The NSIC has for some years had an office in Johannesburg and has already helped set up two incubation centres in KwaZulu-Natal (in Pietermaritzburg and Hammarsdale) which focus on projects to make exercise notebooks, wire nails and barbed wire. The NSIC also helped install a plastic injection moulding equipment at the Soshanguve Manufacturing Technology Demonstration Centre in Pretoria.
Rolling them out
Since it began rolling out them out a few years ago, the NSIC has set up over 90 rapid incubation centres (also known as training-cum-incubation centres) in India itself, which are run under a franchise model (detailed here) - where the NSIC acts as the franchisor.
It also helped set up similar incubators in a number of other African countries, with an incubation hub launched this month in Rwanda. In addition the NSIC co-operates with South Africa's Small Enterprise Development Agency (Seda).
How it works
The model includes classroom training on entrepreneurship, practical training on actual manufacturing projects, guidance on project management and advice on preparing a fund proposal for banks and support services to start a business.

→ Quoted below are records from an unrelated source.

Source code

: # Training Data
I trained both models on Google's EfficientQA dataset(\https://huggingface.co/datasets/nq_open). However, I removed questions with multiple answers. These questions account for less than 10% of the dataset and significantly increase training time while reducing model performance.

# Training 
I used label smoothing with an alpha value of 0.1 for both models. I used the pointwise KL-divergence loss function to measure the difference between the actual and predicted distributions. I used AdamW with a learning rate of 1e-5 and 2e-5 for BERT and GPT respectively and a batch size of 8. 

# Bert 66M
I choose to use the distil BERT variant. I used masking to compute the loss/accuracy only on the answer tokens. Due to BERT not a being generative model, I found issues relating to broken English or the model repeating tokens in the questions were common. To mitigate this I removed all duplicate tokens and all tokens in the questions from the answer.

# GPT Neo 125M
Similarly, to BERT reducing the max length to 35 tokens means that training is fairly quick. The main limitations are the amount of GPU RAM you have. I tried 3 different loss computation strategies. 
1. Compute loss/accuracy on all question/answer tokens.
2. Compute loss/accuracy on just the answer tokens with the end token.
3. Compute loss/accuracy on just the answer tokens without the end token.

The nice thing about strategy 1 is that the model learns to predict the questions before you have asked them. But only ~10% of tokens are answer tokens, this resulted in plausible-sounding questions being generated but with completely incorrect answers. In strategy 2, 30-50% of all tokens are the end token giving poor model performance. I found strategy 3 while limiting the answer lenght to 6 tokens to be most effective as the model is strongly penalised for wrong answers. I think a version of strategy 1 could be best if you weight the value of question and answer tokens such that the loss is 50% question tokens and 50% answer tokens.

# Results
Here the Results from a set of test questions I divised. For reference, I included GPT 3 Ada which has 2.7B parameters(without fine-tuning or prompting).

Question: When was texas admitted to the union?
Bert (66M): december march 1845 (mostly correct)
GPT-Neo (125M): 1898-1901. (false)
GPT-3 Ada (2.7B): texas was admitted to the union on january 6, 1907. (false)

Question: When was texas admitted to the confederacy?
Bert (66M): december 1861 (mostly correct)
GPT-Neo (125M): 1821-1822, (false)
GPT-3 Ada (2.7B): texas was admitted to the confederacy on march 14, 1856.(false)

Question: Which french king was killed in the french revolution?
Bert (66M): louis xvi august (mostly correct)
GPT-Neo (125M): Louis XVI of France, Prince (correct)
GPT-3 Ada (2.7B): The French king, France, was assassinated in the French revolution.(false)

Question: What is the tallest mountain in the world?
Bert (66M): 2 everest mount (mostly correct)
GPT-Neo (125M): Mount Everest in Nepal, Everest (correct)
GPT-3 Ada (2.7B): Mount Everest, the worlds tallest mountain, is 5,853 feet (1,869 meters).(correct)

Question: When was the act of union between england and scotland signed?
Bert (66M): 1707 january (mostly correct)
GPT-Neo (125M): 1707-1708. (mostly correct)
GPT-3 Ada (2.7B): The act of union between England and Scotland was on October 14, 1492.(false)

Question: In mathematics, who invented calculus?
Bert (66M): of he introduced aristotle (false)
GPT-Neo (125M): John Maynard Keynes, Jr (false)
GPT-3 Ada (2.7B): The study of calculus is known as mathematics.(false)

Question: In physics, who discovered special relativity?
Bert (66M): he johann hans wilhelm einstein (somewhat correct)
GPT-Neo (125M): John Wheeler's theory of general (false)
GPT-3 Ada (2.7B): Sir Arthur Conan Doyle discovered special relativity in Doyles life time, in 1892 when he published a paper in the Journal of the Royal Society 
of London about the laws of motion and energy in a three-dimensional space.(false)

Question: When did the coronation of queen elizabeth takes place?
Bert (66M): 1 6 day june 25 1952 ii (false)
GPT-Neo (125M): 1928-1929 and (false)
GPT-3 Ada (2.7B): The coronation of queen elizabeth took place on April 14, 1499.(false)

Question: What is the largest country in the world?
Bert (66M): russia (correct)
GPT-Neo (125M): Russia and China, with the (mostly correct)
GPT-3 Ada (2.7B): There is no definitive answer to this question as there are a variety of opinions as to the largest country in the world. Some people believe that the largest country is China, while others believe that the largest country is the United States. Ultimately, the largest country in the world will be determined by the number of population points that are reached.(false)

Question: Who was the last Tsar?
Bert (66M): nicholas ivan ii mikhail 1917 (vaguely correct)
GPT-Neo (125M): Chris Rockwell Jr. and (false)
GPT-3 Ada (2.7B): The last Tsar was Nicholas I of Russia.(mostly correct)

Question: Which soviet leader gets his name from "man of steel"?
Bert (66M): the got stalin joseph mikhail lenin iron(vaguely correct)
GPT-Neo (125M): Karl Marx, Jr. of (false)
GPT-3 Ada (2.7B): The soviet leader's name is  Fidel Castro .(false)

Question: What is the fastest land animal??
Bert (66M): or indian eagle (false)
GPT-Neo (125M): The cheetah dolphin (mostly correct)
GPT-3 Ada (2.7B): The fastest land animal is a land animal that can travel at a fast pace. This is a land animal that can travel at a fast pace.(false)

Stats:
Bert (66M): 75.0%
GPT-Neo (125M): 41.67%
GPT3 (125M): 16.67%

In the first week of the programme the right candidates are chosen for incubation, after a call is placed for applicants in local media. The minimum qualification is that a candidate should have at least 10 years of schooling and possess basic entrepreneurial traits. Preference is given to those that have a background in an industry or business.
What sets the NSIC's rapid incubation model apart from others is that it focuses on skilling participants in pre-chosen business types. Most other incubators tend to assist participants to turn an idea or a young business into a growing business, with the incubation period often running for three years.
The organisation has about 200 enterprise types (all requiring little investment to set up) that a potential entrepreneur can chose from - including such areas as brick manufacturing, embroidery, making of construction materials and bakeries.
Jury still out on model
It's difficult as yet to assess how successful the model has been, mainly because it's a fairly new concept and because figures on the number of enterprises and jobs that have been created by rapid incubation centres are not readily available.
Though the model may be the kind of incubator that hopes to turn the next bright idea into a rock-star-like high-growth business, important will be to assess how sustainable such enterprises will turn out to be.
At some time or other those assisted by the incubator will have to fend for themselves in the market without subsidised support. If too many fail on exiting or create enterprises that limp along, with just the owner themselves without growing and creating jobs, then it may be an indictment of the model itself.